I would really appreciate some recommendations.

saoi_jp

11:56 am on Sep 17, 2004 (gmt 0)

10+ Year Member



In directories such as DMOZ, what they'd do in your case would be to place a link to the relevant section of the "maps" directory. So, for example, you've got your fully-developed maps directory, as well as your developed area directory. So in the menu of the area, there would be a link to the page for "this area maps", and in the map menu, there's a link to "this map's area info".

For example,
domain.com/continent/country/region/culture
could have one of these cross links to
domain.com/maps/area234

These are considered a type of cross link, and you can often see in DMOZ that the link description has an "@" sign in front to indicate that you'll be taken out of the current "directory path" and into a separate cross-linked area.

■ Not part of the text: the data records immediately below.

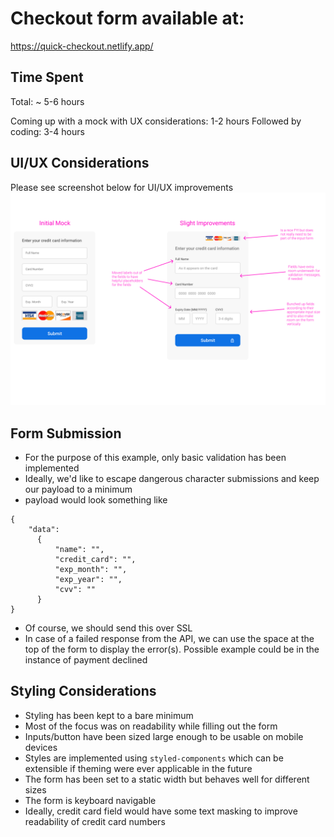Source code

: # Checkout form available at:
https://quick-checkout.netlify.app/

## Time Spent

Total: ~ 5-6 hours

Coming up with a mock with UX considerations: 1-2 hours
Followed by coding: 3-4 hours

## UI/UX Considerations

Please see screenshot below for UI/UX improvements
![checkout form mock](https://github.com/sshakeel/quick-checkout-form/blob/master/credit-card-checkout/mock.png?raw=true)

## Form Submission
- For the purpose of this example, only basic validation has been implemented
- Ideally, we'd like to escape dangerous character submissions and keep our payload to a minimum
- payload would look something like 
```
{
    "data":
      {
          "name": "",
          "credit_card": "",
          "exp_month": "",
          "exp_year": "",
          "cvv": ""
      }
}
```
- Of course, we should send this over SSL
- In case of a failed response from the API, we can use the space at the top of the form to display the error(s). Possible example could be in the instance of payment declined

## Styling Considerations

- Styling has been kept to a bare minimum
- Most of the focus was on readability while filling out the form
- Inputs/button have been sized large enough to be usable on mobile devices
- Styles are implemented using `styled-components` which can be extensible if theming were ever applicable in the future
- The form has been set to a static width but behaves well for different sizes
- The form is keyboard navigable
- Ideally, credit card field would have some text masking to improve readability of credit card numbers 
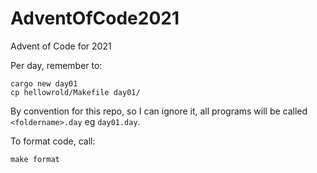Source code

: # AdventOfCode2021
Advent of Code for 2021

Per day, remember to:
```
cargo new day01
cp hellowrold/Makefile day01/
```

By convention for this repo, so I can ignore it, all programs will be called `<foldername>.day` eg `day01.day`.

To format code, call:

```
make format
```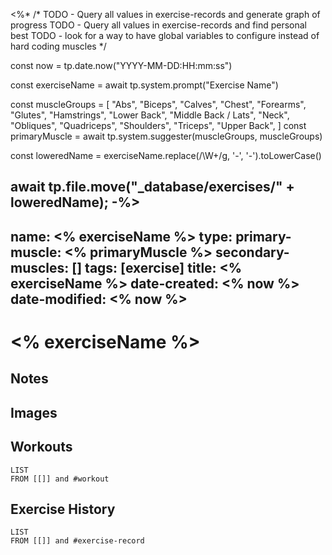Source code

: <%*
/*
TODO - Query all values in exercise-records and generate graph of progress
TODO - Query all values in exercise-records and find personal best
TODO - look for a way to have global variables to configure instead of hard coding muscles
*/

const now = tp.date.now("YYYY-MM-DD:HH:mm:ss")

const exerciseName = await tp.system.prompt("Exercise Name")

const muscleGroups = [
"Abs",
"Biceps",
"Calves",
"Chest",
"Forearms",
"Glutes",
"Hamstrings",
"Lower Back",
"Middle Back / Lats",
"Neck",
"Obliques",
"Quadriceps",
"Shoulders",
"Triceps",
"Upper Back",
]
const primaryMuscle = await tp.system.suggester(muscleGroups, muscleGroups)

const loweredName = exerciseName.replace(/\W+/g, '-', '-').toLowerCase()

await tp.file.move("_database/exercises/" + loweredName);
-%>
---
name: <% exerciseName %>
type:
primary-muscle: <% primaryMuscle %>
secondary-muscles: []
tags: [exercise]
title: <% exerciseName %>
date-created: <% now %>
date-modified: <% now %>
---


# <% exerciseName %>


## Notes

## Images

## Workouts

```dataview
LIST 
FROM [[]] and #workout
```

## Exercise History

```dataview
LIST
FROM [[]] and #exercise-record
```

So you'll avoid the dup content risk by linking across to "associated pages".

/edit reason: added example/

goodroi

1:48 pm on Sep 17, 2004 (gmt 0)

WebmasterWorld Administrator 10+ Year Member Top Contributors Of The Month



Cross linking is best because it increase the links and is simplest. Another solution is to publish duplicate content but block it using robots.txt. This is annoying because it doubles the number of pages that need to be maintained.

old_expat

4:49 am on Sep 18, 2004 (gmt 0)

WebmasterWorld Senior Member 10+ Year Member



saoi-jp and goodroi

Thanks very much for your help. I will continue to use the cross-linking and will add a "@" at the beginning of each link.

Every time I visit this place I learn something.:>)

"too soon old, too late smart", Walter Brennan?